Johann Gerell, responding to my 'egg on face' post, asked if we ever did code reviews here.
Alas no.
I've never run a code review but I have been the subject of more than a few in my time. The first was a disaster and I learned much from it. The problem was the one you might expect; the reviewers were somewhat hostile. Yes, that's my assessment of it so you'll have to weigh my personal involvement. Which is exactly the problem! If the reviewers are in any way hostile to the code being reviewed then woe to the poor bugger being reviewed. Equally, if the poor bugger whose code is being reviewed feels it's a hostile environment then nothing will be achieved. One or the other side will dig their heels in and you might as well have not wasted the time.
My second code review was much better. (It was a device driver for a four port serial driver). In part this was because I spent a lot of time orchestrating it. Fortunately I had the ear of a sympathetic boss who understood the issues; he was able to veto one reviewer who was opposed to our platform. If our platform is OS/2 1.3 and there's a reviewer who thinks anything other than Unix S5R4 sucks... (does that tell you how long ago this was? )
They found a dozen or so places where I hadn't checked a pointer I should have, or suchlike.
But much more importantly; I walked away from a day of explaining in explicit detail why I did this and didn't do that. The process revealed a few places where I hadn't checked something important. When we released the driver into production on 7000 machines we had just one bug; which I fixed one day after it was reported. We didn't have a second bug report in the 7 years after that.
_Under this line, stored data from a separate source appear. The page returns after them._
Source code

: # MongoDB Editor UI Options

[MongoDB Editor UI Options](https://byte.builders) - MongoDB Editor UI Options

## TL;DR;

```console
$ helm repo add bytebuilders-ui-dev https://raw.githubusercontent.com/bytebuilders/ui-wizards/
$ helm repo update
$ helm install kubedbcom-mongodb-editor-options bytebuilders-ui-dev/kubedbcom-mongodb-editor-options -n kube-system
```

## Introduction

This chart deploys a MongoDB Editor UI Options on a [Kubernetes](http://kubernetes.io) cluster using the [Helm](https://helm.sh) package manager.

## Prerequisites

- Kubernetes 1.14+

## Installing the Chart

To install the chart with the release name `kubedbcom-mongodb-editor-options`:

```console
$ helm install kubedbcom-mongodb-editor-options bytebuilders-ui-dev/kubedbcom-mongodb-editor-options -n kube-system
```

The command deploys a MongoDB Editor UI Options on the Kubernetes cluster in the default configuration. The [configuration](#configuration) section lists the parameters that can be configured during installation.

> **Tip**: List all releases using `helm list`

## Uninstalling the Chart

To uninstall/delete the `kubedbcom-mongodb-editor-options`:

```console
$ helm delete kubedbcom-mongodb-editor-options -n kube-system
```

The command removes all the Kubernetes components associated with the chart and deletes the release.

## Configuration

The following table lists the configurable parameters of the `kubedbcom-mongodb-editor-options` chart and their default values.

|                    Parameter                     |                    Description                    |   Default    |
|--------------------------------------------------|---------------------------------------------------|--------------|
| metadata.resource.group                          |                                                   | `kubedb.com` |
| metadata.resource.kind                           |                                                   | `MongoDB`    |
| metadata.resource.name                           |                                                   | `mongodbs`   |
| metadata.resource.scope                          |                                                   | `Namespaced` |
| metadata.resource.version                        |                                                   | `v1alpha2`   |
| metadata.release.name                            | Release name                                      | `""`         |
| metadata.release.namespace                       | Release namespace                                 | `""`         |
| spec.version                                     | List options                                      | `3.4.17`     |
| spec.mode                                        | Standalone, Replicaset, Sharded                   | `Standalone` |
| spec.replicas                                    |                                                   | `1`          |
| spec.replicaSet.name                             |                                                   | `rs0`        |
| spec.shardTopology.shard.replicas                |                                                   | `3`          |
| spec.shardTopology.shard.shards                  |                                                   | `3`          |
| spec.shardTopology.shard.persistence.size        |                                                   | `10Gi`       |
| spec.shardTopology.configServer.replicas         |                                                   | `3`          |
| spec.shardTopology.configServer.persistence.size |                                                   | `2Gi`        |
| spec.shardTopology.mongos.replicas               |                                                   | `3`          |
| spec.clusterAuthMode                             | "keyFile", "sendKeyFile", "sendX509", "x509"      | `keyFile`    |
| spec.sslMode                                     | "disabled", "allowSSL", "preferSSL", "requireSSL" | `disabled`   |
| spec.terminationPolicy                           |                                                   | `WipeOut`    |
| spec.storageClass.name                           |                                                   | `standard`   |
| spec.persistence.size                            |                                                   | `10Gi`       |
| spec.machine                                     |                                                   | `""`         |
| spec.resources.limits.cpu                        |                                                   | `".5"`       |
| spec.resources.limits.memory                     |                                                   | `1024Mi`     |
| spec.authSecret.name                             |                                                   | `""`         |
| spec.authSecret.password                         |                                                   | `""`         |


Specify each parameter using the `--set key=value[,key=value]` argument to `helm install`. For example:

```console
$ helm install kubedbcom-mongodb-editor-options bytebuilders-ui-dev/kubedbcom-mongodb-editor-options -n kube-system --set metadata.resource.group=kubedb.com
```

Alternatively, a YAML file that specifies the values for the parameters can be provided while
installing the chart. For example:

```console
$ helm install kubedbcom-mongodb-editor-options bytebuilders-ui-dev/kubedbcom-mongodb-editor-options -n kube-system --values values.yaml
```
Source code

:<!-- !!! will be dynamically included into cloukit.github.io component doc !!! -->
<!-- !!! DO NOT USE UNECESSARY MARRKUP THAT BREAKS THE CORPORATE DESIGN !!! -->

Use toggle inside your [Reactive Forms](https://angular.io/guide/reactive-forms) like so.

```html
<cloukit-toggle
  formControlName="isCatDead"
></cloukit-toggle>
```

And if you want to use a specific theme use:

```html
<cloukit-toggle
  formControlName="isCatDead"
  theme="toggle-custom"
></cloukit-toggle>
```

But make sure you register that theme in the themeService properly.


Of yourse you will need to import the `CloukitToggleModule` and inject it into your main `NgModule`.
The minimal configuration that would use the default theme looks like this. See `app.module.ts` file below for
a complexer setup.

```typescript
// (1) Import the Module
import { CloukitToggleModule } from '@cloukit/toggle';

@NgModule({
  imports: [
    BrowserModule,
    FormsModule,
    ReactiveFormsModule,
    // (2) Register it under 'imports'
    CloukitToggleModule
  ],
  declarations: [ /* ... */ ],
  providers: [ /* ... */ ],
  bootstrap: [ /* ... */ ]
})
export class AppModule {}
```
So back to Johann's question. Do we ever do code reviews here? No, we don't. Not because I don't want em but because it's impossible to deflect management's attention on the schedule (which changes every day) long enough to take the luxury of actually spending time to ensure that what we're doing is right. We seem to be in permanent crisis. It's hard to maintain the focus when every day has a crisis that 'just has to be solved today'. Indeed, I've stopped trying. When everything is a crisis then nothing is a crisis!